それにしても、聞けば聞くほどに、この大滝寺というところは大変のようだ。まず、山のてっぺんだから水がない。国有地に囲まれているから電気も自由にひけない。標高が高いところだから冬はお寺の周辺だけが雪が降る。などなど。
そんな場所だからか、今のご住職がこのお寺に来てから30年であるがその前の10年ほどは、お寺に誰もいない状態であったらしい。
おそらく、この30年いろいろと大変だったんだろうなと思った。
やはり、噂話なんてものをやみくもに信じず、自分の目で確かめること。これが一番大事ですね。

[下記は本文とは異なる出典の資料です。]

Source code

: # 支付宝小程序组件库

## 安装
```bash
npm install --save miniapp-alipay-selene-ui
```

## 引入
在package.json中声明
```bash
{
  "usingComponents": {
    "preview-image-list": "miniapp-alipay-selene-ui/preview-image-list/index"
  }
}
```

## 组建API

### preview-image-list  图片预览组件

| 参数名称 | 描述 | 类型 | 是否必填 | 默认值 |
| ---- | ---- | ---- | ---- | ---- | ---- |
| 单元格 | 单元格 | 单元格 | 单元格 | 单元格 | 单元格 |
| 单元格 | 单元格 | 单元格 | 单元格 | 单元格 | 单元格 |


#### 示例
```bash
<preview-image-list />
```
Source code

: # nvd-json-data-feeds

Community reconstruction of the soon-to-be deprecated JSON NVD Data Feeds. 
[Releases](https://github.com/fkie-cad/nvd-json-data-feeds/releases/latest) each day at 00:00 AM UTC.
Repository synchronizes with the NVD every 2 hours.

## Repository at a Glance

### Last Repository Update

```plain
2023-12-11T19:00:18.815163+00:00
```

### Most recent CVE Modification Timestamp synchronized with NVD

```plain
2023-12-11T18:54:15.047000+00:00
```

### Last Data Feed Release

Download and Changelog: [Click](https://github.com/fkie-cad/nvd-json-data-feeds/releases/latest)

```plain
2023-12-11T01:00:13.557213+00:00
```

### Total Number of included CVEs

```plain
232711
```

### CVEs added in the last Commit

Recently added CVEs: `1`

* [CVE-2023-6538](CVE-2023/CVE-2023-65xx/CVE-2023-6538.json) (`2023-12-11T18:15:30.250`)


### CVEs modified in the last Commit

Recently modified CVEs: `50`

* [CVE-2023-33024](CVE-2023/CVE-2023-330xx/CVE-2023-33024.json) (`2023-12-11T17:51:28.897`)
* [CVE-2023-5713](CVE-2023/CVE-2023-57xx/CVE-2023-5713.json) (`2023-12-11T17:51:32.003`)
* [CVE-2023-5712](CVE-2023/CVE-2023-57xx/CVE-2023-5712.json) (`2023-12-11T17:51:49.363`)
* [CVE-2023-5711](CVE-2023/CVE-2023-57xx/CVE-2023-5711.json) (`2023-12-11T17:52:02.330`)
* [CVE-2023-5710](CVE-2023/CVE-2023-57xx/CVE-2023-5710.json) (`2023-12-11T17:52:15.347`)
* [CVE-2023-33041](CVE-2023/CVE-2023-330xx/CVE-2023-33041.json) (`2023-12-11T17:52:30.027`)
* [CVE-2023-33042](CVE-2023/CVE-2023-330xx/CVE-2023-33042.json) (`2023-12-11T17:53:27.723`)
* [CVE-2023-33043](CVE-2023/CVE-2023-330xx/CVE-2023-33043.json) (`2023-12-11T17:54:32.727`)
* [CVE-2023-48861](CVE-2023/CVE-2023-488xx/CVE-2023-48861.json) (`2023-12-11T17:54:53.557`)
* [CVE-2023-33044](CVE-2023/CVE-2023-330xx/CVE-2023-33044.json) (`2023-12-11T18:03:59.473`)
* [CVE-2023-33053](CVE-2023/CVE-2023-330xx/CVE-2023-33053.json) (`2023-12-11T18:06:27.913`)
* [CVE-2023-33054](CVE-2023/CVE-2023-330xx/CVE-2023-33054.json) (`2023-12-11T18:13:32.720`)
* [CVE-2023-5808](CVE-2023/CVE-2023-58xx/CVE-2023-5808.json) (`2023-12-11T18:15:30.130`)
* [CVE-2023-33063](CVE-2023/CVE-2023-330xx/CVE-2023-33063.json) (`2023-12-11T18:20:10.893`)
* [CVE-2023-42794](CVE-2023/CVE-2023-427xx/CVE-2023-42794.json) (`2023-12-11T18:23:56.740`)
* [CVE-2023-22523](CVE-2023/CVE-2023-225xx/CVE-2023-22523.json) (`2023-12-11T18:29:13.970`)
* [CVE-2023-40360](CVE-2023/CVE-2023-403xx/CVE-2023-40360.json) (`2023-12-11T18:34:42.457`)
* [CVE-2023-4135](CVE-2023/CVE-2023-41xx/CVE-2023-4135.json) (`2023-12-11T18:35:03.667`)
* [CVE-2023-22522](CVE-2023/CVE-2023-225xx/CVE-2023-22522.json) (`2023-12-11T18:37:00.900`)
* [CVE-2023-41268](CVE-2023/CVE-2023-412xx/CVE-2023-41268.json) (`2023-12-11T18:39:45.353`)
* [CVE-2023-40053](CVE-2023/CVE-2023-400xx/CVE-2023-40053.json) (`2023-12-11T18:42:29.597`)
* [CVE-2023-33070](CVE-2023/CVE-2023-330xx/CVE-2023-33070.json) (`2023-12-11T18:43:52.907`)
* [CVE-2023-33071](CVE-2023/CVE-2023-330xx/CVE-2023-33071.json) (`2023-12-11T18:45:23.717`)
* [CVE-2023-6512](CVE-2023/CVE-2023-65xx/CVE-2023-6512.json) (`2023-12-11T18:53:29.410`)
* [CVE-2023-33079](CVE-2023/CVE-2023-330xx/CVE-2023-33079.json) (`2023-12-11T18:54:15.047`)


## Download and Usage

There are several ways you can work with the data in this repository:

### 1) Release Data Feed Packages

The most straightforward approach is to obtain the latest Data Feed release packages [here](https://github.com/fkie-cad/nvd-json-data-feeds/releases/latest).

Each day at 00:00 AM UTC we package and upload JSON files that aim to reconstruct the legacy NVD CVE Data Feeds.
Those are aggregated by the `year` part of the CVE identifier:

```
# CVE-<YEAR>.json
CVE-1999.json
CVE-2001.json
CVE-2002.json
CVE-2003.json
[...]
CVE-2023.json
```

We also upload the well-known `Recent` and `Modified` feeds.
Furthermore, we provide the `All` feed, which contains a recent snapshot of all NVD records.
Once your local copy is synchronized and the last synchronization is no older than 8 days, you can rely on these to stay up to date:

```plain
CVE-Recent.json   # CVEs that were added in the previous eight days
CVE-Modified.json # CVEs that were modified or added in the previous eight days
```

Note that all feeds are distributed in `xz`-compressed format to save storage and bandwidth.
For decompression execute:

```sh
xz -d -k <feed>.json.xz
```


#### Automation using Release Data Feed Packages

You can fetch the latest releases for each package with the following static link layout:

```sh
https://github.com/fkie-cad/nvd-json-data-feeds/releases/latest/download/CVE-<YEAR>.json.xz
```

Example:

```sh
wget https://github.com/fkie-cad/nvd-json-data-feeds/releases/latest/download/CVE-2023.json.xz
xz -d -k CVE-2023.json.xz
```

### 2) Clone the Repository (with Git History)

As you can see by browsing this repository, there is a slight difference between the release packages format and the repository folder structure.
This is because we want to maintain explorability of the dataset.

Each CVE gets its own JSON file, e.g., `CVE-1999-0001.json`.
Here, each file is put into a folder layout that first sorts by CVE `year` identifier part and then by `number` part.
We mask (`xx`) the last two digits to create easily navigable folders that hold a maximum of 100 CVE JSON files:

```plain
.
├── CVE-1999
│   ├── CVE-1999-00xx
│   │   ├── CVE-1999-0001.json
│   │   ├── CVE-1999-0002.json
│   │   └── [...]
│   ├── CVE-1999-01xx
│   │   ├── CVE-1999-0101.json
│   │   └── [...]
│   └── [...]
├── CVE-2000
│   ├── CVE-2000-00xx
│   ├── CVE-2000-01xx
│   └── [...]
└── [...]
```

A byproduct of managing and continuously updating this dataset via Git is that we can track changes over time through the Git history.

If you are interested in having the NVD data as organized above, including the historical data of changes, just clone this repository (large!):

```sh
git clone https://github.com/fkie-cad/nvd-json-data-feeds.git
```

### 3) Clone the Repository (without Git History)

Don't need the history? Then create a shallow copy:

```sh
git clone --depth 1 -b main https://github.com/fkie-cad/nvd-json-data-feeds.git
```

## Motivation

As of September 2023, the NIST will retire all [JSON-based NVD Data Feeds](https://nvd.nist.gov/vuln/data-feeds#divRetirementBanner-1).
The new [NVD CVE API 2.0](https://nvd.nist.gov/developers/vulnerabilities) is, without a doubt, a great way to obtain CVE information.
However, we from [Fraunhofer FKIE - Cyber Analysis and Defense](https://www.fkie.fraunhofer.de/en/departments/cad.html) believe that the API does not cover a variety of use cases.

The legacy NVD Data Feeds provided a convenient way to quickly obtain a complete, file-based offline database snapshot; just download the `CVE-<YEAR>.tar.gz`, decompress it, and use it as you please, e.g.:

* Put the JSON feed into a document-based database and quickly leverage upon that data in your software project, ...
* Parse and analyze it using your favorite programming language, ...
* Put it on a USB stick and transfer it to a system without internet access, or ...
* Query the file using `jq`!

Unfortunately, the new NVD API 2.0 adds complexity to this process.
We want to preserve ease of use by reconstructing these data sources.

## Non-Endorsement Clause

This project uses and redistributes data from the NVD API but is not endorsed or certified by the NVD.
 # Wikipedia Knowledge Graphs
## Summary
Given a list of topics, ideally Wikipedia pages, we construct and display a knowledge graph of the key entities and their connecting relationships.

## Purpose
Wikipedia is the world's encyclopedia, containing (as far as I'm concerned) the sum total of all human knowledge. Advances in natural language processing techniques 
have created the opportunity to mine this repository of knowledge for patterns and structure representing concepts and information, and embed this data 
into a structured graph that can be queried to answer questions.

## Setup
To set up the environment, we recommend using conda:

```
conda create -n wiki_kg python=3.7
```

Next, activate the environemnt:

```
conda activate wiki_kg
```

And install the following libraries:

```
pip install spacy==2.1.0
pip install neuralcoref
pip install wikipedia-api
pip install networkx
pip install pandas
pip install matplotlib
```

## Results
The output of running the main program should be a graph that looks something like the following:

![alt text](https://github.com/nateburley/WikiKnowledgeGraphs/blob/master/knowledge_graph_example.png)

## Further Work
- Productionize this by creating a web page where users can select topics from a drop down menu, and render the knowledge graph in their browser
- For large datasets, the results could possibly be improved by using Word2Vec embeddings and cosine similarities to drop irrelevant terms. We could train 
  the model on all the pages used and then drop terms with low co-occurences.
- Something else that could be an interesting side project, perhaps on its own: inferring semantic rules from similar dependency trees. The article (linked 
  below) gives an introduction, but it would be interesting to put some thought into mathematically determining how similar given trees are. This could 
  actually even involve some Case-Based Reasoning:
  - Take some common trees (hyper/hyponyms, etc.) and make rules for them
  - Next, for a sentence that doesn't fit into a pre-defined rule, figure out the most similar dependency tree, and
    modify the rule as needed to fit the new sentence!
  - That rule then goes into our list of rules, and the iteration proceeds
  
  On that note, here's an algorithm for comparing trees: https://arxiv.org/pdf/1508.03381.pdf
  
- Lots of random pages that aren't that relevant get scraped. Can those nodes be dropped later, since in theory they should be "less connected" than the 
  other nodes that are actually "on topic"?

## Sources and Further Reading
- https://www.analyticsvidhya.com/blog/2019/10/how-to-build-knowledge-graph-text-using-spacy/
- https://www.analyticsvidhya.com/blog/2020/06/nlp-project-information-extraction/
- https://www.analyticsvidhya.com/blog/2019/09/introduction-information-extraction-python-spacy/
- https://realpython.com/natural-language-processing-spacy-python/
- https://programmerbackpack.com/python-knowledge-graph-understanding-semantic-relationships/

でも、ご住職に聞いた話しでちょっと面白かったのは「誰も理解するもんがいなかったからやめた。」って一言である。
納経所に火の上を歩いている写真があったので「こういう行事があるんですか?」って聞いたら帰ってきたこたえである。ちなみに21年間続けた行事だったらしいがひとつの行事がなくなるということはなんとも残念なことである。

写真は、大滝寺の大師堂。
今度の土曜日に取り壊して、新しく立て替えるそうで荷物整理のまっただなかであった。
大滝寺では、お茶と車のお接待をしていただいた。とてもありがたかった。

本日の行程

八十窪
↓24.3km
大滝寺
↓地図に載ってない場所なので不明(ご住職にお接待で車に乗せていただいたので実質歩いたのは15kmくらいか・・・)
切幡寺
↓6km
阿波川島駅→徳島駅

剣山ホテル

最後に。
オレを四国に呼んでくださったお大師さんに感謝。

様々な心配りをしてくださった四国の皆さんに感謝。

様々なかたちではげましてくださったおへんろ仲間・友人・マイミクの皆さんに感謝。

丈夫な身体に育ててくれ、いろいろ心配してくれた家族に感謝。

そして、最後にオレのカラダもよく動いてくれた。

今回オレは、遍路をすることにより、感謝することを改めて考え直し、あらたに知ったと思いました。